> _EXERCISE AIM_
Within the data below, count the lines that include "university" and give only the count.

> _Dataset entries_
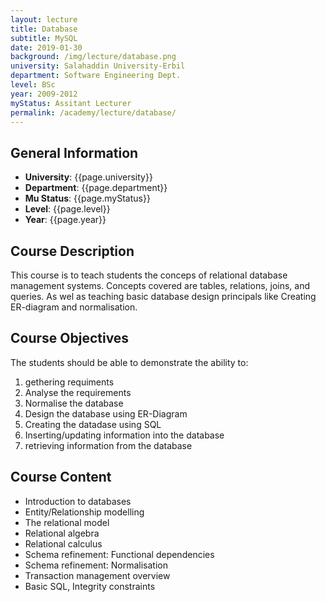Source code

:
 ```yaml
---
layout: lecture
title: Database
subtitle: MySQL
date: 2019-01-30
background: /img/lecture/database.png
university: Salahaddin University-Erbil
department: Software Engineering Dept.
level: BSc
year: 2009-2012
myStatus: Assitant Lecturer
permalink: /academy/lecture/database/
---
```


## General Information

- **University**: {{page.university}}
- **Department**: {{page.department}}
- **Mu Status**: {{page.myStatus}}
- **Level**: {{page.level}}
- **Year**: {{page.year}}

## Course Description

This course is to teach students the conceps of relational database management systems. Concepts covered are tables, relations, joins, and queries. As wel as teaching basic database design principals like Creating ER-diagram and normalisation.

## Course Objectives

The students should be able to demonstrate the ability to:

1. gethering requiments
1. Analyse the requirements
1. Normalise the database
1. Design the database using ER-Diagram
1. Creating the datadase using SQL
1. Inserting/updating information into the database
1. retrieving information from the database

## Course Content

- Introduction to databases
- Entity/Relationship modelling
- The relational model
- Relational algebra
- Relational calculus
- Schema refinement: Functional dependencies
- Schema refinement: Normalisation
- Transaction management overview
- Basic SQL, Integrity constraints

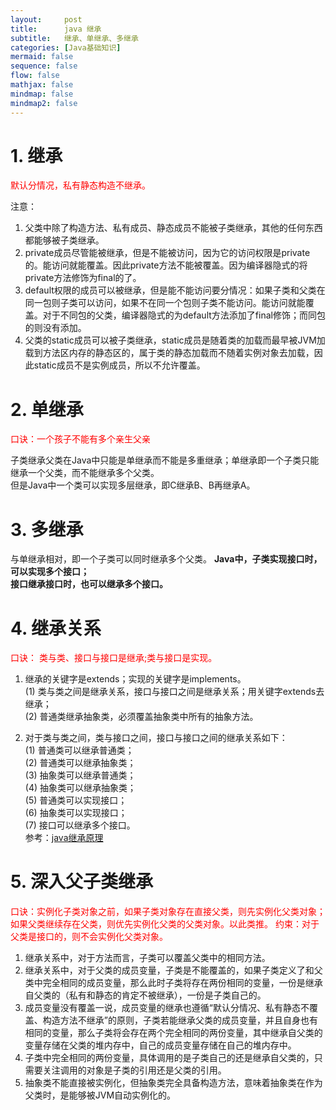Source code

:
 ```yaml
---
layout:     post
title:      java 继承
subtitle:   继承、单继承、多继承
categories: [Java基础知识]
mermaid: false
sequence: false
flow: false
mathjax: false
mindmap: false
mindmap2: false
---
```


# 1. 继承
<font color="#FF0000">  
 默认分情况，私有静态构造不继承。
 </font>
 
 注意：
 1.  父类中除了构造方法、私有成员、静态成员不能被子类继承，其他的任何东西都能够被子类继承。  
 2.  private成员尽管能被继承，但是不能被访问，因为它的访问权限是private的。能访问就能覆盖。因此private方法不能被覆盖。因为编译器隐式的将private方法修饰为final的了。  
 3.  default权限的成员可以被继承，但是能不能访问要分情况：如果子类和父类在同一包则子类可以访问，如果不在同一个包则子类不能访问。能访问就能覆盖。对于不同包的父类，编译器隐式的为default方法添加了final修饰；而同包的则没有添加。  
 4.  父类的static成员可以被子类继承，static成员是随着类的加载而最早被JVM加载到方法区内存的静态区的，属于类的静态加载而不随着实例对象去加载，因此static成员不是实例成员，所以不允许覆盖。  
 
 # 2. 单继承
 <font color="#FF0000">  口诀：一个孩子不能有多个亲生父亲 </font>
 
 子类继承父类在Java中只能是单继承而不能是多重继承；单继承即一个子类只能继承一个父类，而不能继承多个父类。  
 但是Java中一个类可以实现多层继承，即C继承B、B再继承A。  
 
 # 3. 多继承
 与单继承相对，即一个子类可以同时继承多个父类。
 <b>Java中，子类实现接口时，可以实现多个接口；  
    接口继承接口时，也可以继承多个接口。</b>  
    
# 4. 继承关系
 <font color="#FF0000">  
 口诀：    
 类与类、接口与接口是继承;类与接口是实现。 
 </font>
 
 1. 继承的关键字是extends；实现的关键字是implements。  
 (1) 类与类之间是继承关系，接口与接口之间是继承关系；用关键字extends去继承；  
 (2) 普通类继承抽象类，必须覆盖抽象类中所有的抽象方法。  
 
 2. 对于类与类之间，类与接口之间，接口与接口之间的继承关系如下：  
 (1) 普通类可以继承普通类；  
 (2) 普通类可以继承抽象类；  
 (3) 抽象类可以继承普通类；  
 (4) 抽象类可以继承抽象类；  
 (5) 普通类可以实现接口；  
 (6) 抽象类可以实现接口；  
 (7) 接口可以继承多个接口。  
 参考：[java继承原理](https://www.cnblogs.com/myseries/p/10973524.html)  
 
# 5. 深入父子类继承
<font color="#FF0000">   
口诀：实例化子类对象之前，如果子类对象存在直接父类，则先实例化父类对象；如果父类继续存在父类，则优先实例化父类的父类对象。以此类推。  
约束：对于父类是接口的，则不会实例化父类对象。  
</font>
 
 1.  继承关系中，对于方法而言，子类可以覆盖父类中的相同方法。  
 2.  继承关系中，对于父类的成员变量，子类是不能覆盖的，如果子类定义了和父类中完全相同的成员变量，那么此时子类将存在两份相同的变量，一份是继承自父类的（私有和静态的肯定不被继承），一份是子类自己的。  
 3.  成员变量没有覆盖一说，成员变量的继承也遵循“默认分情况、私有静态不覆盖、构造方法不继承”的原则，子类若能继承父类的成员变量，并且自身也有相同的变量，那么子类将会存在两个完全相同的两份变量，其中继承自父类的变量存储在父类的堆内存中，自己的成员变量存储在自己的堆内存中。  
 4.  子类中完全相同的两份变量，具体调用的是子类自己的还是继承自父类的，只需要关注调用的对象是子类的引用还是父类的引用。  
 5.  抽象类不能直接被实例化，但抽象类完全具备构造方法，意味着抽象类在作为父类时，是能够被JVM自动实例化的。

> _SOLVED PROBLEM_
2